- [WHAT NEEDS TO BE DONE]: What lines of the data hold the string "maspypy"? Pull each one out.

- [SUPPLIED RECORDS]:
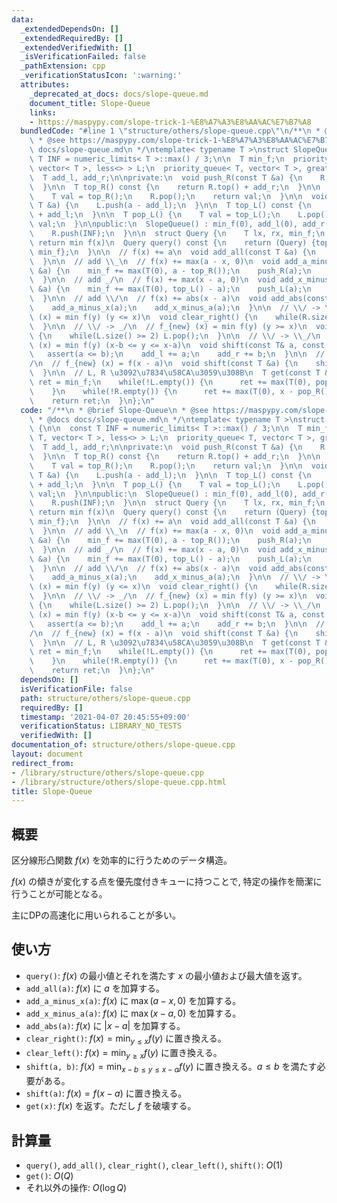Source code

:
 ```yaml
---
data:
  _extendedDependsOn: []
  _extendedRequiredBy: []
  _extendedVerifiedWith: []
  _isVerificationFailed: false
  _pathExtension: cpp
  _verificationStatusIcon: ':warning:'
  attributes:
    _deprecated_at_docs: docs/slope-queue.md
    document_title: Slope-Queue
    links:
    - https://maspypy.com/slope-trick-1-%E8%A7%A3%E8%AA%AC%E7%B7%A8
  bundledCode: "#line 1 \"structure/others/slope-queue.cpp\"\n/**\n * @brief Slope-Queue\n\
    \ * @see https://maspypy.com/slope-trick-1-%E8%A7%A3%E8%AA%AC%E7%B7%A8\n * @docs\
    \ docs/slope-queue.md\n */\ntemplate< typename T >\nstruct SlopeQueue {\n\n  const\
    \ T INF = numeric_limits< T >::max() / 3;\n\n  T min_f;\n  priority_queue< T,\
    \ vector< T >, less<> > L;\n  priority_queue< T, vector< T >, greater<> > R;\n\
    \  T add_l, add_r;\n\nprivate:\n  void push_R(const T &a) {\n    R.push(a - add_r);\n\
    \  }\n\n  T top_R() const {\n    return R.top() + add_r;\n  }\n\n  T pop_R() {\n\
    \    T val = top_R();\n    R.pop();\n    return val;\n  }\n\n  void push_L(const\
    \ T &a) {\n    L.push(a - add_l);\n  }\n\n  T top_L() const {\n    return L.top()\
    \ + add_l;\n  }\n\n  T pop_L() {\n    T val = top_L();\n    L.pop();\n    return\
    \ val;\n  }\n\npublic:\n  SlopeQueue() : min_f(0), add_l(0), add_r(0) {\n    L.push(-INF);\n\
    \    R.push(INF);\n  }\n\n  struct Query {\n    T lx, rx, min_f;\n  };\n\n  //\
    \ return min f(x)\n  Query query() const {\n    return (Query) {top_L(), top_R(),\
    \ min_f};\n  }\n\n  // f(x) += a\n  void add_all(const T &a) {\n    min_f += a;\n\
    \  }\n\n  // add \\_\n  // f(x) += max(a - x, 0)\n  void add_a_minus_x(const T\
    \ &a) {\n    min_f += max(T(0), a - top_R());\n    push_R(a);\n    push_L(pop_R());\n\
    \  }\n\n  // add _/\n  // f(x) += max(x - a, 0)\n  void add_x_minus_a(const T\
    \ &a) {\n    min_f += max(T(0), top_L() - a);\n    push_L(a);\n    push_R(pop_L());\n\
    \  }\n\n  // add \\/\n  // f(x) += abs(x - a)\n  void add_abs(const T &a) {\n\
    \    add_a_minus_x(a);\n    add_x_minus_a(a);\n  }\n\n  // \\/ -> \\_\n  // f_{new}\
    \ (x) = min f(y) (y <= x)\n  void clear_right() {\n    while(R.size() >= 2) R.pop();\n\
    \  }\n\n  // \\/ -> _/\n  // f_{new} (x) = min f(y) (y >= x)\n  void clear_left()\
    \ {\n    while(L.size() >= 2) L.pop();\n  }\n\n  // \\/ -> \\_/\n  // f_{new}\
    \ (x) = min f(y) (x-b <= y <= x-a)\n  void shift(const T& a, const T& b) {\n \
    \   assert(a <= b);\n    add_l += a;\n    add_r += b;\n  }\n\n  // \\/. -> .\\\
    /\n  // f_{new} (x) = f(x - a)\n  void shift(const T &a) {\n    shift(a, a);\n\
    \  }\n\n  // L, R \u3092\u7834\u58CA\u3059\u308B\n  T get(const T &x) {\n    T\
    \ ret = min_f;\n    while(!L.empty()) {\n      ret += max(T(0), pop_L() - x);\n\
    \    }\n    while(!R.empty()) {\n      ret += max(T(0), x - pop_R());\n    }\n\
    \    return ret;\n  }\n};\n"
  code: "/**\n * @brief Slope-Queue\n * @see https://maspypy.com/slope-trick-1-%E8%A7%A3%E8%AA%AC%E7%B7%A8\n\
    \ * @docs docs/slope-queue.md\n */\ntemplate< typename T >\nstruct SlopeQueue\
    \ {\n\n  const T INF = numeric_limits< T >::max() / 3;\n\n  T min_f;\n  priority_queue<\
    \ T, vector< T >, less<> > L;\n  priority_queue< T, vector< T >, greater<> > R;\n\
    \  T add_l, add_r;\n\nprivate:\n  void push_R(const T &a) {\n    R.push(a - add_r);\n\
    \  }\n\n  T top_R() const {\n    return R.top() + add_r;\n  }\n\n  T pop_R() {\n\
    \    T val = top_R();\n    R.pop();\n    return val;\n  }\n\n  void push_L(const\
    \ T &a) {\n    L.push(a - add_l);\n  }\n\n  T top_L() const {\n    return L.top()\
    \ + add_l;\n  }\n\n  T pop_L() {\n    T val = top_L();\n    L.pop();\n    return\
    \ val;\n  }\n\npublic:\n  SlopeQueue() : min_f(0), add_l(0), add_r(0) {\n    L.push(-INF);\n\
    \    R.push(INF);\n  }\n\n  struct Query {\n    T lx, rx, min_f;\n  };\n\n  //\
    \ return min f(x)\n  Query query() const {\n    return (Query) {top_L(), top_R(),\
    \ min_f};\n  }\n\n  // f(x) += a\n  void add_all(const T &a) {\n    min_f += a;\n\
    \  }\n\n  // add \\_\n  // f(x) += max(a - x, 0)\n  void add_a_minus_x(const T\
    \ &a) {\n    min_f += max(T(0), a - top_R());\n    push_R(a);\n    push_L(pop_R());\n\
    \  }\n\n  // add _/\n  // f(x) += max(x - a, 0)\n  void add_x_minus_a(const T\
    \ &a) {\n    min_f += max(T(0), top_L() - a);\n    push_L(a);\n    push_R(pop_L());\n\
    \  }\n\n  // add \\/\n  // f(x) += abs(x - a)\n  void add_abs(const T &a) {\n\
    \    add_a_minus_x(a);\n    add_x_minus_a(a);\n  }\n\n  // \\/ -> \\_\n  // f_{new}\
    \ (x) = min f(y) (y <= x)\n  void clear_right() {\n    while(R.size() >= 2) R.pop();\n\
    \  }\n\n  // \\/ -> _/\n  // f_{new} (x) = min f(y) (y >= x)\n  void clear_left()\
    \ {\n    while(L.size() >= 2) L.pop();\n  }\n\n  // \\/ -> \\_/\n  // f_{new}\
    \ (x) = min f(y) (x-b <= y <= x-a)\n  void shift(const T& a, const T& b) {\n \
    \   assert(a <= b);\n    add_l += a;\n    add_r += b;\n  }\n\n  // \\/. -> .\\\
    /\n  // f_{new} (x) = f(x - a)\n  void shift(const T &a) {\n    shift(a, a);\n\
    \  }\n\n  // L, R \u3092\u7834\u58CA\u3059\u308B\n  T get(const T &x) {\n    T\
    \ ret = min_f;\n    while(!L.empty()) {\n      ret += max(T(0), pop_L() - x);\n\
    \    }\n    while(!R.empty()) {\n      ret += max(T(0), x - pop_R());\n    }\n\
    \    return ret;\n  }\n};\n"
  dependsOn: []
  isVerificationFile: false
  path: structure/others/slope-queue.cpp
  requiredBy: []
  timestamp: '2021-04-07 20:45:55+09:00'
  verificationStatus: LIBRARY_NO_TESTS
  verifiedWith: []
documentation_of: structure/others/slope-queue.cpp
layout: document
redirect_from:
- /library/structure/others/slope-queue.cpp
- /library/structure/others/slope-queue.cpp.html
title: Slope-Queue
---
```

## 概要
区分線形凸関数 $f(x)$ を効率的に行うためのデータ構造。

$f(x)$ の傾きが変化する点を優先度付きキューに持つことで, 特定の操作を簡潔に行うことが可能となる。

主にDPの高速化に用いられることが多い。

## 使い方

* `query()`: $f(x)$ の最小値とそれを満たす $x$ の最小値および最大値を返す。
* `add_all(a)`: $f(x)$ に $a$ を加算する。
* `add_a_minus_x(a)`: $f(x)$ に $\max(a - x, 0)$ を加算する。
* `add_x_minus_a(a)`: $f(x)$ に $\max(x - a, 0)$ を加算する。
* `add_abs(a)`: $f(x)$ に $|x - a|$ を加算する。
* `clear_right()`: $f(x) = \min_{y \le x} f(y)$ に置き換える。
* `clear_left()`: $f(x) = \min_{y \ge x} f(y)$ に置き換える。
* `shift(a, b)`: $f(x) = \min_{x-b \le y \le x-a} f(y)$ に置き換える。$a \leq b$ を満たす必要がある。
* `shift(a)`: $f(x) = f(x - a)$ に置き換える。
* `get(x)`: $f(x)$ を返す。ただし $f$ を破壊する。

## 計算量

* `query()`, `add_all()`, `clear_right()`, `clear_left()`, `shift()`: $O(1)$
* `get()`: $O(Q)$
* それ以外の操作: $O(\log Q)$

- [SOLUTION TO THE EXERCISE]:
    - https://maspypy.com/slope-trick-1-%E8%A7%A3%E8%AA%AC%E7%B7%A8
    \ * @see https://maspypy.com/slope-trick-1-%E8%A7%A3%E8%AA%AC%E7%B7%A8\n * @docs\
  code: "/**\n * @brief Slope-Queue\n * @see https://maspypy.com/slope-trick-1-%E8%A7%A3%E8%AA%AC%E7%B7%A8\n\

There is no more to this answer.